Agak siang, mertuaku datang. Wajah mereka sedih. Padahal aku tak memeberitahukan pada mereka perihal kematian istriku. Kemudian ayah mertuaku menjelaskan bahwa mereka sudah mengetahui mengenai kematian putri mereka. Istriku sudah memberitahukannya pada mereka mengenai kematiannya seminggu menjelang kepergianya. Ini membuatku tersentak. Dan yang membuatku lebih kaget, mereka akan membawa pulang jasad istriku dan menyemayamkannya di tanah kelahirannya, jelas aku semakin sakit hati dan tersinggung. Aku ini suaminya orang paling dekat dengannya tetapi tidak mengetahui apa-apa tentang semua ini. Aku merasa seolah tak dianggap sedikit pun olehnya. Jika ia ingin menunjukkan kejutan untukku, kenapa kejutan yang menyakitkan.

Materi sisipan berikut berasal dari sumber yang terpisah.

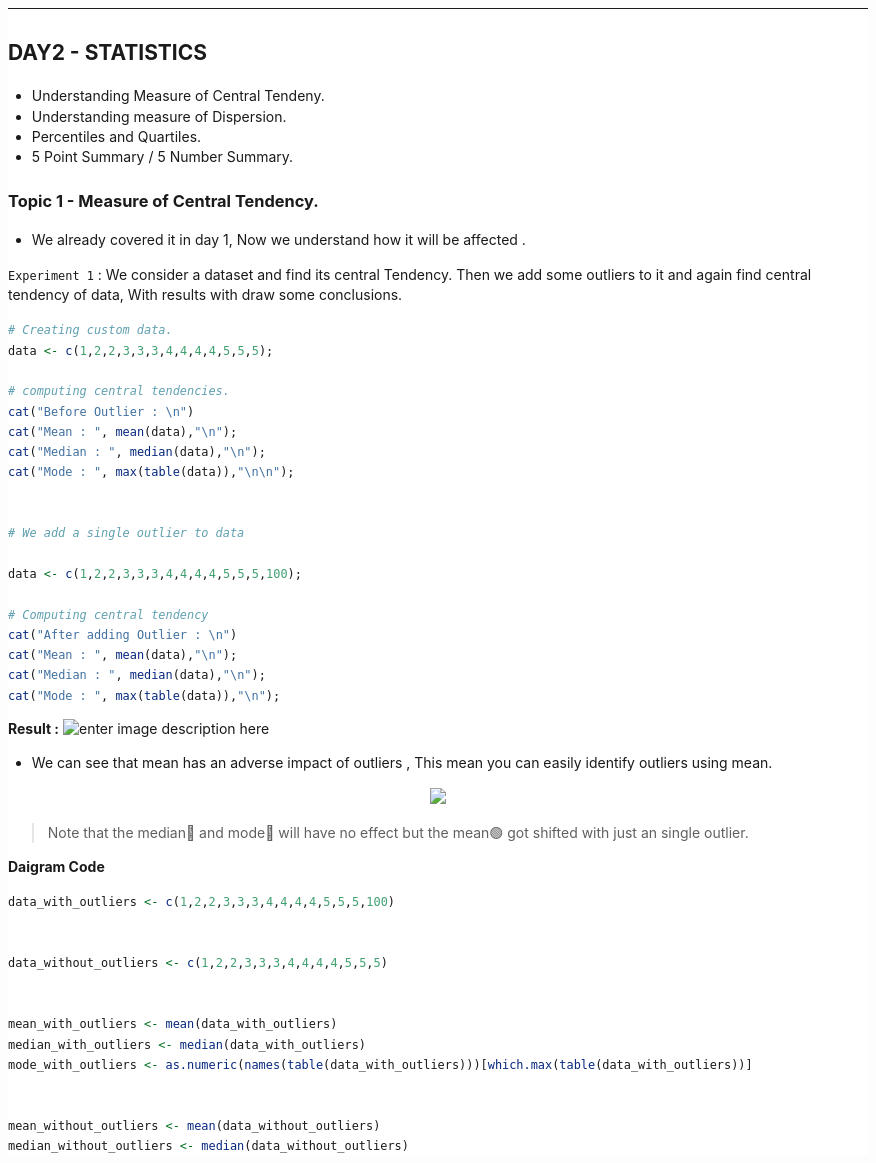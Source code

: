 ﻿---------------
DAY2 - STATISTICS
----------

- Understanding Measure of Central Tendeny.
- Understanding measure of Dispersion.
- Percentiles and Quartiles.
- 5 Point Summary / 5 Number Summary.

 
### Topic 1 - Measure of Central Tendency.

- We already covered it in day 1, Now we understand how it will be affected .

`Experiment 1` : We consider a dataset and find its central Tendency. Then we add some outliers to it and again find central tendency of data, With results with draw some conclusions.

```R
# Creating custom data.
data <- c(1,2,2,3,3,3,4,4,4,4,5,5,5);

# computing central tendencies.
cat("Before Outlier : \n")
cat("Mean : ", mean(data),"\n");
cat("Median : ", median(data),"\n");
cat("Mode : ", max(table(data)),"\n\n");


# We add a single outlier to data

data <- c(1,2,2,3,3,3,4,4,4,4,5,5,5,100);

# Computing central tendency
cat("After adding Outlier : \n")
cat("Mean : ", mean(data),"\n");
cat("Median : ", median(data),"\n");
cat("Mode : ", max(table(data)),"\n");
```

**Result :**
![enter image description here](https://github.com/teche74/Week_Of_Statistics/assets/129526047/af3611af-f4c3-4148-8861-3503e843b53d)
-  We can see that mean has an adverse impact of outliers , This mean you can easily identify outliers using mean.
<center>
<image src ="https://github.com/teche74/Week_Of_Statistics/assets/129526047/81661465-06d2-4fbe-b891-e5b065783ae7">
</center>

> Note that the median🔴 and mode🔴 will have no effect but the mean🟢 got shifted with just an single outlier.

**Daigram Code**
```R
data_with_outliers <- c(1,2,2,3,3,3,4,4,4,4,5,5,5,100)


data_without_outliers <- c(1,2,2,3,3,3,4,4,4,4,5,5,5)


mean_with_outliers <- mean(data_with_outliers)
median_with_outliers <- median(data_with_outliers)
mode_with_outliers <- as.numeric(names(table(data_with_outliers)))[which.max(table(data_with_outliers))]


mean_without_outliers <- mean(data_without_outliers)
median_without_outliers <- median(data_without_outliers)
```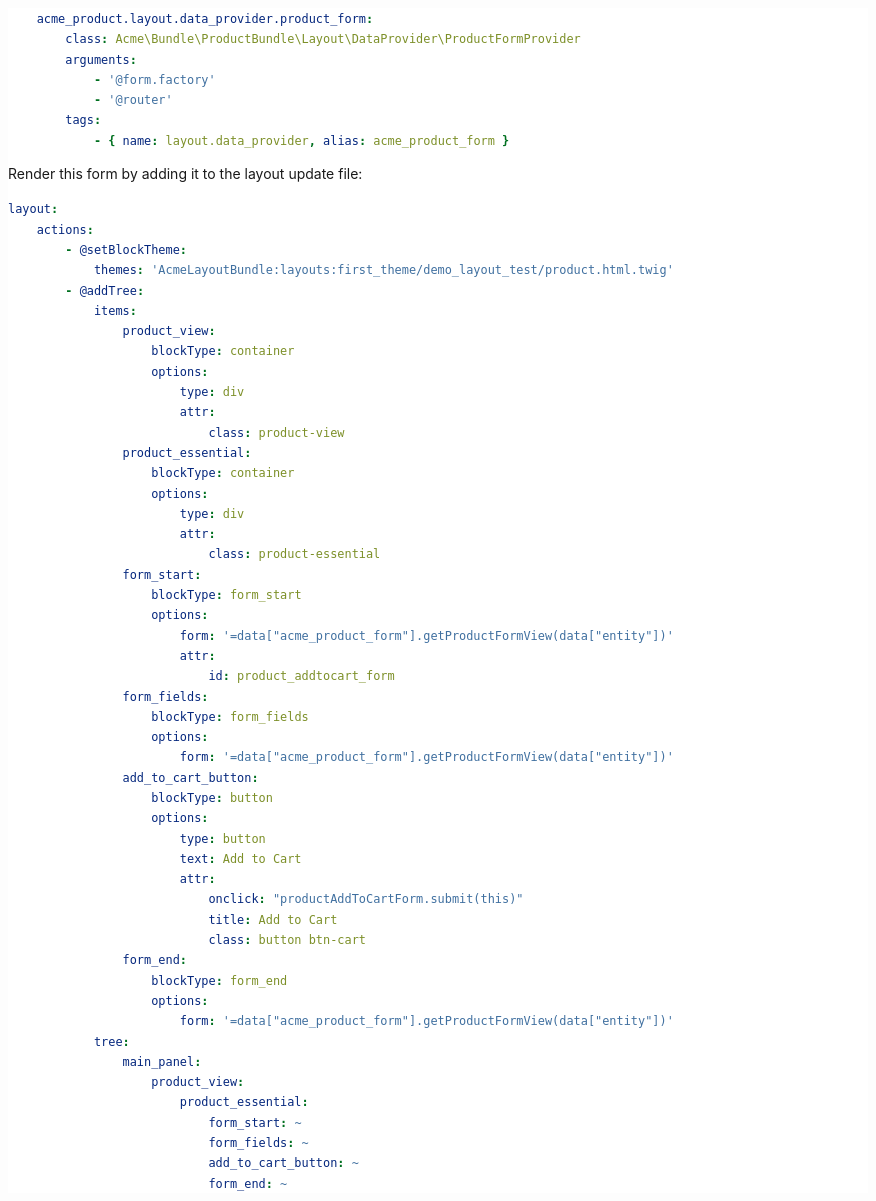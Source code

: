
```yaml
    acme_product.layout.data_provider.product_form:
        class: Acme\Bundle\ProductBundle\Layout\DataProvider\ProductFormProvider
        arguments:
            - '@form.factory'
            - '@router'
        tags:
            - { name: layout.data_provider, alias: acme_product_form }
```

Render this form by adding it to the layout update file:
```yaml
layout:
    actions:
        - @setBlockTheme:
            themes: 'AcmeLayoutBundle:layouts:first_theme/demo_layout_test/product.html.twig'
        - @addTree:
            items:
                product_view:
                    blockType: container
                    options:
                        type: div
                        attr:
                            class: product-view
                product_essential:
                    blockType: container
                    options:
                        type: div
                        attr:
                            class: product-essential
                form_start:
                    blockType: form_start
                    options:
                        form: '=data["acme_product_form"].getProductFormView(data["entity"])'
                        attr:
                            id: product_addtocart_form
                form_fields:
                    blockType: form_fields
                    options:
                        form: '=data["acme_product_form"].getProductFormView(data["entity"])'
                add_to_cart_button:
                    blockType: button
                    options:
                        type: button
                        text: Add to Cart
                        attr:
                            onclick: "productAddToCartForm.submit(this)"
                            title: Add to Cart
                            class: button btn-cart
                form_end:
                    blockType: form_end
                    options:
                        form: '=data["acme_product_form"].getProductFormView(data["entity"])'
            tree:
                main_panel:
                    product_view:
                        product_essential:
                            form_start: ~
                            form_fields: ~
                            add_to_cart_button: ~
                            form_end: ~
```
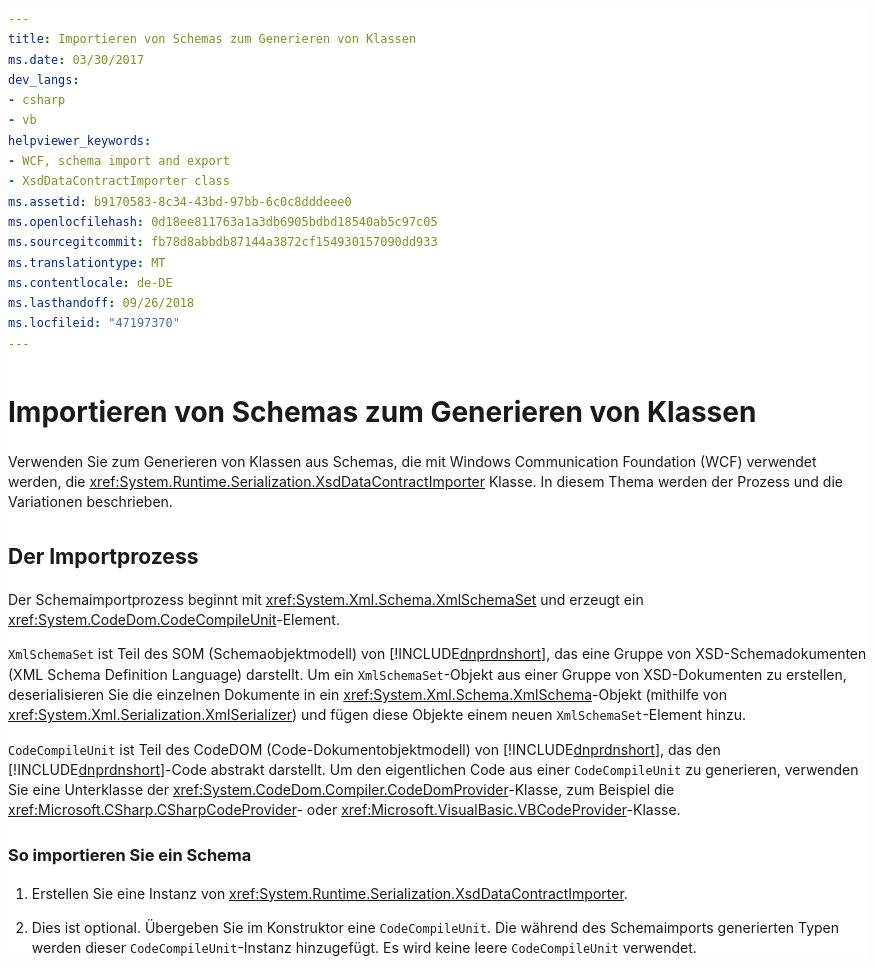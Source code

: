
 ```yaml
---
title: Importieren von Schemas zum Generieren von Klassen
ms.date: 03/30/2017
dev_langs:
- csharp
- vb
helpviewer_keywords:
- WCF, schema import and export
- XsdDataContractImporter class
ms.assetid: b9170583-8c34-43bd-97bb-6c0c8dddeee0
ms.openlocfilehash: 0d18ee811763a1a3db6905bdbd18540ab5c97c05
ms.sourcegitcommit: fb78d8abbdb87144a3872cf154930157090dd933
ms.translationtype: MT
ms.contentlocale: de-DE
ms.lasthandoff: 09/26/2018
ms.locfileid: "47197370"
---
```

# <a name="importing-schema-to-generate-classes"></a>Importieren von Schemas zum Generieren von Klassen
Verwenden Sie zum Generieren von Klassen aus Schemas, die mit Windows Communication Foundation (WCF) verwendet werden, die <xref:System.Runtime.Serialization.XsdDataContractImporter> Klasse. In diesem Thema werden der Prozess und die Variationen beschrieben.  
  
## <a name="the-import-process"></a>Der Importprozess
 Der Schemaimportprozess beginnt mit <xref:System.Xml.Schema.XmlSchemaSet> und erzeugt ein <xref:System.CodeDom.CodeCompileUnit>-Element.  
  
 `XmlSchemaSet` ist Teil des SOM (Schemaobjektmodell) von [!INCLUDE[dnprdnshort](../../../../includes/dnprdnshort-md.md)], das eine Gruppe von XSD-Schemadokumenten (XML Schema Definition Language) darstellt. Um ein `XmlSchemaSet`-Objekt aus einer Gruppe von XSD-Dokumenten zu erstellen, deserialisieren Sie die einzelnen Dokumente in ein <xref:System.Xml.Schema.XmlSchema>-Objekt (mithilfe von <xref:System.Xml.Serialization.XmlSerializer>) und fügen diese Objekte einem neuen `XmlSchemaSet`-Element hinzu.  
  
 `CodeCompileUnit` ist Teil des CodeDOM (Code-Dokumentobjektmodell) von [!INCLUDE[dnprdnshort](../../../../includes/dnprdnshort-md.md)], das den [!INCLUDE[dnprdnshort](../../../../includes/dnprdnshort-md.md)]-Code abstrakt darstellt. Um den eigentlichen Code aus einer `CodeCompileUnit` zu generieren, verwenden Sie eine Unterklasse der <xref:System.CodeDom.Compiler.CodeDomProvider>-Klasse, zum Beispiel die <xref:Microsoft.CSharp.CSharpCodeProvider>- oder <xref:Microsoft.VisualBasic.VBCodeProvider>-Klasse.  
  
### <a name="to-import-a-schema"></a>So importieren Sie ein Schema  
  
1. Erstellen Sie eine Instanz von <xref:System.Runtime.Serialization.XsdDataContractImporter>.  
  
2. Dies ist optional. Übergeben Sie im Konstruktor eine `CodeCompileUnit`. Die während des Schemaimports generierten Typen werden dieser `CodeCompileUnit`-Instanz hinzugefügt. Es wird keine leere `CodeCompileUnit` verwendet.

Dan orang tuanya dengan begitu saja ingin membawa pulang jasadnya. Setelah malaikat maut diam-diam menculik nyawanya, kini mereka ingin mengambil jasadnya. Aku tak bisa membiarkan begitu saja. Aku tetap memperthankan jasad istriku untuk disemayamkan di sisiku. Aku takkan membiarkan mereka mengmbilnya.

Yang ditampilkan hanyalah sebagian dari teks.